Life flies by too quickly. Tragically for some, life goes by faster than for others. 

When I was in the Baylor marching band, there were three of us unable to march at the beginning of the season due to knee injuries. We had fun together on the sidelines getting a P.E. credit without having to exert any energy. Tragically, within a couple of years, the other two had passed away. Andy died from HIV/AIDS which he contracted in a blood transfusion as a hemophiliac several years earlier. Judy died in a car wreck on her way home to visit her family for Thanksgiving. I would have never imagined during my freshmen year that I would be the only one of the three of us to make it to graduation.

Life can be way too short.

During our series at Mosaic called “Reality Check,” Erwin has been taking us through the book of Ecclesiastes.

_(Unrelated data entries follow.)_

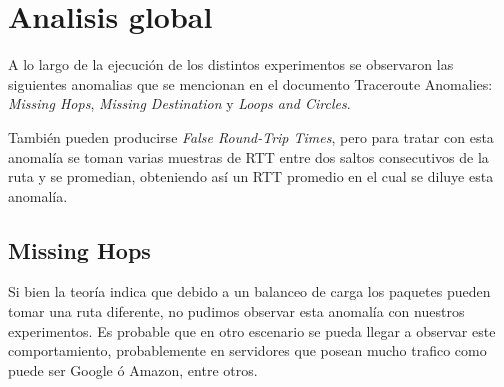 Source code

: \section{Analisis global}
A lo largo de la ejecución de los distintos experimentos se observaron las siguientes anomalias que se mencionan en el documento Traceroute Anomalies:
\emph{Missing Hops}, \emph{Missing Destination} y \emph{Loops and Circles}.

También pueden producirse \emph{False Round-Trip Times}, pero para tratar con esta anomalía se toman varias muestras de RTT entre dos saltos consecutivos de la ruta y se promedian, obteniendo así un RTT promedio en el cual se diluye esta anomalía.

\subsection{Missing Hops}

Si bien la teoría indica que debido a un balanceo de carga los paquetes pueden tomar una ruta diferente, no pudimos observar esta anomalía
con nuestros experimentos. Es probable que en otro escenario se pueda llegar a observar	este comportamiento, probablemente en servidores
que posean mucho trafico como puede ser Google ó Amazon, entre otros.
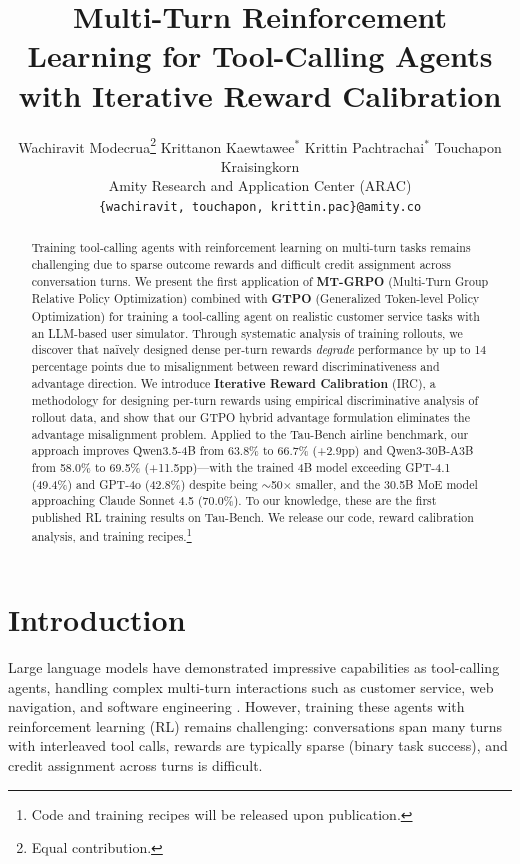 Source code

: \documentclass[11pt]{article}
\title{Multi-Turn Reinforcement Learning for Tool-Calling Agents \\ with Iterative Reward Calibration}
\author{
  Wachiravit Modecrua\thanks{\;Equal contribution.} \quad
  Krittanon Kaewtawee$^*$ \quad
  Krittin Pachtrachai$^*$ \quad
  Touchapon Kraisingkorn \\
  Amity Research and Application Center (ARAC) \\
  \texttt{\{wachiravit, touchapon, krittin.pac\}@amity.co}
}
\newcommand{\irc}{\textsc{IRC}}
\begin{document}
\maketitle

\begin{abstract}
Training tool-calling agents with reinforcement learning on multi-turn tasks remains challenging due to sparse outcome rewards and difficult credit assignment across conversation turns. We present the first application of \textbf{MT-GRPO} (Multi-Turn Group Relative Policy Optimization) combined with \textbf{GTPO} (Generalized Token-level Policy Optimization) for training a tool-calling agent on realistic customer service tasks with an LLM-based user simulator. Through systematic analysis of training rollouts, we discover that na\"ively designed dense per-turn rewards \emph{degrade} performance by up to 14 percentage points due to misalignment between reward discriminativeness and advantage direction. We introduce \textbf{Iterative Reward Calibration} (\irc{}), a methodology for designing per-turn rewards using empirical discriminative analysis of rollout data, and show that our GTPO hybrid advantage formulation eliminates the advantage misalignment problem. Applied to the Tau-Bench airline benchmark, our approach improves Qwen3.5-4B from 63.8\% to 66.7\% (+2.9pp) and Qwen3-30B-A3B from 58.0\% to 69.5\% (+11.5pp)---with the trained 4B model exceeding GPT-4.1 (49.4\%) and GPT-4o (42.8\%) despite being $\sim$50$\times$ smaller, and the 30.5B MoE model approaching Claude Sonnet 4.5 (70.0\%). To our knowledge, these are the first published RL training results on Tau-Bench. We release our code, reward calibration analysis, and training recipes.\footnote{Code and training recipes will be released upon publication.}
\end{abstract}

\section{Introduction}
\label{sec:intro}

Large language models have demonstrated impressive capabilities as tool-calling agents, handling complex multi-turn interactions such as customer service, web navigation, and software engineering \cite{yao2023react,schick2023toolformer}. However, training these agents with reinforcement learning (RL) remains challenging: conversations span many turns with interleaved tool calls, rewards are typically sparse (binary task success), and credit assignment across turns is difficult.
\end{document}
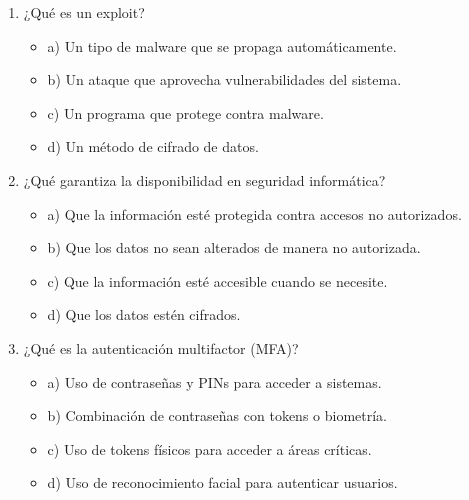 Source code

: \documentclass[a4paper]{article}
\begin{document}
\begin{enumerate}
    \item ¿Qué es un exploit?
    \begin{itemize}
        \item a) Un tipo de malware que se propaga automáticamente.
        \item b) Un ataque que aprovecha vulnerabilidades del sistema.
        \item c) Un programa que protege contra malware.
        \item d) Un método de cifrado de datos.
    \end{itemize}
    
    \item ¿Qué garantiza la disponibilidad en seguridad informática?
    \begin{itemize}
        \item a) Que la información esté protegida contra accesos no autorizados.
        \item b) Que los datos no sean alterados de manera no autorizada.
        \item c) Que la información esté accesible cuando se necesite.
        \item d) Que los datos estén cifrados.
    \end{itemize}
    
    \item ¿Qué es la autenticación multifactor (MFA)?
    \begin{itemize}
        \item a) Uso de contraseñas y PINs para acceder a sistemas.
        \item b) Combinación de contraseñas con tokens o biometría.
        \item c) Uso de tokens físicos para acceder a áreas críticas.
        \item d) Uso de reconocimiento facial para autenticar usuarios.
    \end{itemize}
    

\end{enumerate}
\end{document}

These words from Ecclesiastes 12 bring some solace:

Remember your Creator
in the days of your youth,
before the days of trouble come
and the years approach when you will say,
“I find no pleasure in them”-
before the sun and the light
and the moon and the stars grow dark,
and the clouds return after the rain;
when the keepers of the house tremble,
and the strong men stoop,
when the grinders cease because they are few,
and those looking through the windows grow dim;
when the doors to the street are closed
and the sound of grinding fades;
when men rise up at the sound of birds,
but all their songs grow faint;
when men are afraid of heights
and of dangers in the streets;
when the almond tree blossoms
and the grasshopper drags himself along
and desire no longer is stirred.
Then man goes to his eternal home
and mourners go about the streets.
Remember him-before the silver cord is severed,
or the golden bowl is broken;
before the pitcher is shattered at the spring,
or the wheel broken at the well,
and the dust returns to the ground it came from,
and the spirit returns to God who gave it.

Sometimes when I find myself moving slowly or sideways in life, I remind myself that every day truly is a gift. I feel I received an extra chance as the lone survivor from the bench of the Baylor Marching Band. If for no other reason, I need to make this day count.

Whether we live to be 78 or 38 or 18, we need to make sure the life we live has been worth living.

“Trust thyself: every heart vibrates to that iron string. Accept the place the divine providence has found for you, the society of your contemporaries, the connection of events. Great men have always done so, and confided themselves childlike to the genius of their age, betraying their perception that the absolutely trustworthy was seated at their heart, working through their hands, predominating in all their being. And we are now men, and must accept in the highest mind the same transcendent destiny; and not minors and invalids in a protected corner, not cowards fleeing before a revolution, but guides, redeemers, and benefactors, obeying the Almighty effort, and advancing on Chaos and the Dark.” – Ralph Waldo Emerson

Comments
  • Steve

    I agree with you. It is too easy to get complacent and just kind of go through the motions. I think we miss a lot of life that way.